Print nothing but the lines below starting at the line that holds "- describe chimeric and engineered antibodies" and ending at the line that holds "## EXAMPLES", including both, each exactly as written.

==========

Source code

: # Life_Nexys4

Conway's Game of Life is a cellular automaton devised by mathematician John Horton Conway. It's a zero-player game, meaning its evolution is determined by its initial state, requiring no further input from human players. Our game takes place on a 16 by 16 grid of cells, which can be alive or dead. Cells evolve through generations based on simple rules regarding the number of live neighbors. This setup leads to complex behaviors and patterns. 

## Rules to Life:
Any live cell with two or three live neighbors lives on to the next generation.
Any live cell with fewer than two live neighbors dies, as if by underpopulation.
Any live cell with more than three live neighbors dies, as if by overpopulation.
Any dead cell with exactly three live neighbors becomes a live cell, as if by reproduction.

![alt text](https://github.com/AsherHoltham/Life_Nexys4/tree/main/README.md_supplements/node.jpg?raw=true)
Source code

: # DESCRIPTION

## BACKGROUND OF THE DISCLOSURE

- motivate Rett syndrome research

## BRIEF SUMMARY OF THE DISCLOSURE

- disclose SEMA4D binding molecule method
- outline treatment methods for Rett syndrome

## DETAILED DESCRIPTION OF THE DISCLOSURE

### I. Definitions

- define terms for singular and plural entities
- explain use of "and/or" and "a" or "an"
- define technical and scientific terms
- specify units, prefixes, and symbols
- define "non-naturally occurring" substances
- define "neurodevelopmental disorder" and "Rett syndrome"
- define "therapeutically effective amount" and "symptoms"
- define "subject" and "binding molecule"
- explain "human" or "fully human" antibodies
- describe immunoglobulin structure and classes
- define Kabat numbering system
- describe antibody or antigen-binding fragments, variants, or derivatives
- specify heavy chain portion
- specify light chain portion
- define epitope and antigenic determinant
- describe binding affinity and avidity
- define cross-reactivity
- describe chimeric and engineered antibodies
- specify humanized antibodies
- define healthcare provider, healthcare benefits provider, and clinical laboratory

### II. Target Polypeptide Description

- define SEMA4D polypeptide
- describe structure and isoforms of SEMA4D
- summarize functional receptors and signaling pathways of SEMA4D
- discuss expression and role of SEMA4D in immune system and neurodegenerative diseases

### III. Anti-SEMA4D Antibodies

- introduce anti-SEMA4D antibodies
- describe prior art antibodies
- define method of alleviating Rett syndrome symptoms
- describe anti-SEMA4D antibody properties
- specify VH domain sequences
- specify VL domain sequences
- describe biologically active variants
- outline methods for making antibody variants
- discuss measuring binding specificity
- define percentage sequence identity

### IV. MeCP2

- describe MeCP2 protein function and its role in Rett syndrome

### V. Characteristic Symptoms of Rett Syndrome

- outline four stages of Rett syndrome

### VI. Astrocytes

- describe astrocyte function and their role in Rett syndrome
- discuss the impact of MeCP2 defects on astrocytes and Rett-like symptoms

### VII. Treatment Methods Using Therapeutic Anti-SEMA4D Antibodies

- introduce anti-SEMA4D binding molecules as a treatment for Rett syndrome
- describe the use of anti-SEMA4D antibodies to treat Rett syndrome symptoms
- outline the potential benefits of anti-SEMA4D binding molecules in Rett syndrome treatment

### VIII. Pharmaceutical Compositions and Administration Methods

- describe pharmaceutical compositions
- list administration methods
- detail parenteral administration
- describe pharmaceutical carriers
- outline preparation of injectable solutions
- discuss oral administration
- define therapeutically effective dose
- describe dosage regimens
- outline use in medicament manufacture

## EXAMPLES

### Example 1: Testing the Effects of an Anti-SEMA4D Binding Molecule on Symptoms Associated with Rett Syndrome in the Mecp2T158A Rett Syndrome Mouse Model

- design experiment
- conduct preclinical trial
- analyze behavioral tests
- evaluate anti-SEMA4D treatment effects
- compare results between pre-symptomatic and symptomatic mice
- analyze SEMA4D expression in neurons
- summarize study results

==========

TASK ANSWER:
- describe chimeric and engineered antibodies
- specify humanized antibodies
- define healthcare provider, healthcare benefits provider, and clinical laboratory

### II. Target Polypeptide Description

- define SEMA4D polypeptide
- describe structure and isoforms of SEMA4D
- summarize functional receptors and signaling pathways of SEMA4D
- discuss expression and role of SEMA4D in immune system and neurodegenerative diseases

### III. Anti-SEMA4D Antibodies

- introduce anti-SEMA4D antibodies
- describe prior art antibodies
- define method of alleviating Rett syndrome symptoms
- describe anti-SEMA4D antibody properties
- specify VH domain sequences
- specify VL domain sequences
- describe biologically active variants
- outline methods for making antibody variants
- discuss measuring binding specificity
- define percentage sequence identity

### IV. MeCP2

- describe MeCP2 protein function and its role in Rett syndrome

### V. Characteristic Symptoms of Rett Syndrome

- outline four stages of Rett syndrome

### VI. Astrocytes

- describe astrocyte function and their role in Rett syndrome
- discuss the impact of MeCP2 defects on astrocytes and Rett-like symptoms

### VII. Treatment Methods Using Therapeutic Anti-SEMA4D Antibodies

- introduce anti-SEMA4D binding molecules as a treatment for Rett syndrome
- describe the use of anti-SEMA4D antibodies to treat Rett syndrome symptoms
- outline the potential benefits of anti-SEMA4D binding molecules in Rett syndrome treatment

### VIII. Pharmaceutical Compositions and Administration Methods

- describe pharmaceutical compositions
- list administration methods
- detail parenteral administration
- describe pharmaceutical carriers
- outline preparation of injectable solutions
- discuss oral administration
- define therapeutically effective dose
- describe dosage regimens
- outline use in medicament manufacture

## EXAMPLES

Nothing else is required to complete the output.